The problem
The listing below contains a span that opens with the line containing "Y(\bullet, z): V" and closes with the line containing "Another, even shorter, way". Return that span exactly.

Records for processing
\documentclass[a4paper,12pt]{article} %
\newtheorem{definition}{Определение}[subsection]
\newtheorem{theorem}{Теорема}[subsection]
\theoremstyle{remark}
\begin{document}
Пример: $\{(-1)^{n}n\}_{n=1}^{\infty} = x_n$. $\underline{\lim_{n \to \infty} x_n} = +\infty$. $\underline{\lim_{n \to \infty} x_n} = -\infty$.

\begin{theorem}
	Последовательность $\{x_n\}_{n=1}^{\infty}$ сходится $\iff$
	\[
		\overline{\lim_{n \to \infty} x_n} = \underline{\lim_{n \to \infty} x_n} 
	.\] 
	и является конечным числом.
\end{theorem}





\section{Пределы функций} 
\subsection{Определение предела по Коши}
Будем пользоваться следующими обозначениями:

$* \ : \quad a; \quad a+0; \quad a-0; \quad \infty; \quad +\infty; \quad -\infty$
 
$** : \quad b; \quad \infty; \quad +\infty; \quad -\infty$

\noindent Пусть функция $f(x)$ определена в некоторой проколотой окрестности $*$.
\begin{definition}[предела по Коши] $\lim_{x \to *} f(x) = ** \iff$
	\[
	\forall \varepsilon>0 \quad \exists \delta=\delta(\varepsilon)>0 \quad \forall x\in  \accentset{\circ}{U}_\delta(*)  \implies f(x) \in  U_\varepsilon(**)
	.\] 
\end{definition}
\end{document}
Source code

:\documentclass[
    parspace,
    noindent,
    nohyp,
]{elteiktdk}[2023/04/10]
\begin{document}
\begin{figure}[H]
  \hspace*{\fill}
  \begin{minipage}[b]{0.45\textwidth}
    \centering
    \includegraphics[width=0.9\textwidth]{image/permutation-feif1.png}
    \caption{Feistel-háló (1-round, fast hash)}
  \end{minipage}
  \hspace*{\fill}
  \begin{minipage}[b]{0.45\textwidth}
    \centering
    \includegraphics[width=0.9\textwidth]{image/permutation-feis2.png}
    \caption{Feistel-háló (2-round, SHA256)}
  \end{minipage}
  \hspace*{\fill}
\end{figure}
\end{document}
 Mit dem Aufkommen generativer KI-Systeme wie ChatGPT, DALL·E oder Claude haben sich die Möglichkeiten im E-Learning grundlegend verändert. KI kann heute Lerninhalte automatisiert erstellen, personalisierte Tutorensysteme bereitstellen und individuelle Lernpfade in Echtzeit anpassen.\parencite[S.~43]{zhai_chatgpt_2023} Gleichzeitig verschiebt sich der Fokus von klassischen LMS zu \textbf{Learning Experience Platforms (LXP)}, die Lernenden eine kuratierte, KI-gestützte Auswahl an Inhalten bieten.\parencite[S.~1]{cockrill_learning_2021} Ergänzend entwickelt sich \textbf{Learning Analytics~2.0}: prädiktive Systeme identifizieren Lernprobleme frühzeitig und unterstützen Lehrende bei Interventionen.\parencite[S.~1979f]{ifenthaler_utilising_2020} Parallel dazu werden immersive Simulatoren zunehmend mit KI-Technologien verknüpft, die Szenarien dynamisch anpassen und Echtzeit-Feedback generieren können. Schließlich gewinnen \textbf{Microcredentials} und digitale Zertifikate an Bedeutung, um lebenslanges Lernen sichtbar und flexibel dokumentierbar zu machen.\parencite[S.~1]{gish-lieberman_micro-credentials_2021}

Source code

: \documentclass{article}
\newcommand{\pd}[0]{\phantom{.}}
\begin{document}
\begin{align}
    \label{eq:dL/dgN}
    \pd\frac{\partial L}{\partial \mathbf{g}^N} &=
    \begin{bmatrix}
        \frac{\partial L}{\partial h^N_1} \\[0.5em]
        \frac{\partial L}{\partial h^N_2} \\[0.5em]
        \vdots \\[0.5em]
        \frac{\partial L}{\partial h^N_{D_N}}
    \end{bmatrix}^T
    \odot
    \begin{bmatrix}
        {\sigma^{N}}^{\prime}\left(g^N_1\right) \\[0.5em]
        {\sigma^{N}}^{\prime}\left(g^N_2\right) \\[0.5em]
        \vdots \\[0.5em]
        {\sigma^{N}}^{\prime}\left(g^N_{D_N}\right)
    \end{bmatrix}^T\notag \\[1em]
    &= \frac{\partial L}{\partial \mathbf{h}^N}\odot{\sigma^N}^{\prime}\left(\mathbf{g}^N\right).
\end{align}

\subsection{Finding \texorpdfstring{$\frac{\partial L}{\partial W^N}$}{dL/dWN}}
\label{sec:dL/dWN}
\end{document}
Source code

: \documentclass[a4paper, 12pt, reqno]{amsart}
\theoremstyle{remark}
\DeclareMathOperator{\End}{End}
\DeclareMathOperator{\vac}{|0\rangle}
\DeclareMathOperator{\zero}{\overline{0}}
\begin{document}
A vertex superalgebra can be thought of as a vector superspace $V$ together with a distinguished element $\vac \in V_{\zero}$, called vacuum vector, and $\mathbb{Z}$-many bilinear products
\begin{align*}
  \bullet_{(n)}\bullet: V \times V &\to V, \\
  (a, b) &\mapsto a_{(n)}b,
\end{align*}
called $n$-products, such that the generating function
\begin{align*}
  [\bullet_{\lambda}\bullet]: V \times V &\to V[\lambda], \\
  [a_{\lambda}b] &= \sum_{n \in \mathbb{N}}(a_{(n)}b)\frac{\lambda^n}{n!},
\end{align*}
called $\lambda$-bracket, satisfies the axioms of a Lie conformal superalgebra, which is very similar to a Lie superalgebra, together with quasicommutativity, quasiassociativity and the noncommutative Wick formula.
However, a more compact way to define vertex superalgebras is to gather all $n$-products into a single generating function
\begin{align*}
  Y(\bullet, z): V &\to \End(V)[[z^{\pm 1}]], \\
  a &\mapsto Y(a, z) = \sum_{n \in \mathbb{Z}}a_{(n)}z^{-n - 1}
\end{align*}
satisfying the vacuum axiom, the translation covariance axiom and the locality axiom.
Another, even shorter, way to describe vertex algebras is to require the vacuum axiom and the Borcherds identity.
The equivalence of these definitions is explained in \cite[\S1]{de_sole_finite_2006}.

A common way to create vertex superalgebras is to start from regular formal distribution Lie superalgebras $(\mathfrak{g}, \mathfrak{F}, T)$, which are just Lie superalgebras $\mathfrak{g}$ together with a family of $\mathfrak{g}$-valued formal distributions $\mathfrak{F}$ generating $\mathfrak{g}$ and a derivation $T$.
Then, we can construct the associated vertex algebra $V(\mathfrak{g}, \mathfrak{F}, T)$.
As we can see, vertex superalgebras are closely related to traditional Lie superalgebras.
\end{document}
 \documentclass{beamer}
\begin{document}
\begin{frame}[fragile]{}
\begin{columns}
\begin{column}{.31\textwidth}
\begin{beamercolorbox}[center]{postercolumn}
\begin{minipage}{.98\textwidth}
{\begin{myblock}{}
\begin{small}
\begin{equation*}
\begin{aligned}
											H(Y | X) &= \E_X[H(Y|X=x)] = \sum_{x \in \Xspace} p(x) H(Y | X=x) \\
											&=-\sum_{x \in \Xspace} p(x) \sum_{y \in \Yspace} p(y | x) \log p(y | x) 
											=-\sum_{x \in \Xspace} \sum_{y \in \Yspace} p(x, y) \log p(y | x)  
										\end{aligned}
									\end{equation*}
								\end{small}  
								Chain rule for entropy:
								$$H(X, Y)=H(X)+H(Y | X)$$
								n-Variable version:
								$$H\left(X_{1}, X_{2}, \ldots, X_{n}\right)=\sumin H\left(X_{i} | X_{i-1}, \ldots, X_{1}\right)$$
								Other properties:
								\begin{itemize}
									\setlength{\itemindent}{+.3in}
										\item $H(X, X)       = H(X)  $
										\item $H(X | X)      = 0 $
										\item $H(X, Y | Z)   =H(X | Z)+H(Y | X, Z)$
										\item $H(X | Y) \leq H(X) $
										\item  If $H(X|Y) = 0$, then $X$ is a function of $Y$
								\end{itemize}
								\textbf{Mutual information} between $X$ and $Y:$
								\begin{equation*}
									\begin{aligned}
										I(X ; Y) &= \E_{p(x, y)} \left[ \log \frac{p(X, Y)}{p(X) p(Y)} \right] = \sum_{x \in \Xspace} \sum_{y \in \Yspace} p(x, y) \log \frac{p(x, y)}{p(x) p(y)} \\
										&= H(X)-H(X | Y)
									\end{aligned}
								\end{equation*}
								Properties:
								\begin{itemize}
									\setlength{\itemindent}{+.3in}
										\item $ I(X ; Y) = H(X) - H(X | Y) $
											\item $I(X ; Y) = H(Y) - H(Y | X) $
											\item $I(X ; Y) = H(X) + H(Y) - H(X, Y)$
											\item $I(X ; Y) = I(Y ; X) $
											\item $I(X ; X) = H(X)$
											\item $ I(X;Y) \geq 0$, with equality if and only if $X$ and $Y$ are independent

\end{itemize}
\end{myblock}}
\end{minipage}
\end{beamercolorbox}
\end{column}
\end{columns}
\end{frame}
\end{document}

Solution to this task
  Y(\bullet, z): V &\to \End(V)[[z^{\pm 1}]], \\
  a &\mapsto Y(a, z) = \sum_{n \in \mathbb{Z}}a_{(n)}z^{-n - 1}
\end{align*}
satisfying the vacuum axiom, the translation covariance axiom and the locality axiom.
Another, even shorter, way to describe vertex algebras is to require the vacuum axiom and the Borcherds identity.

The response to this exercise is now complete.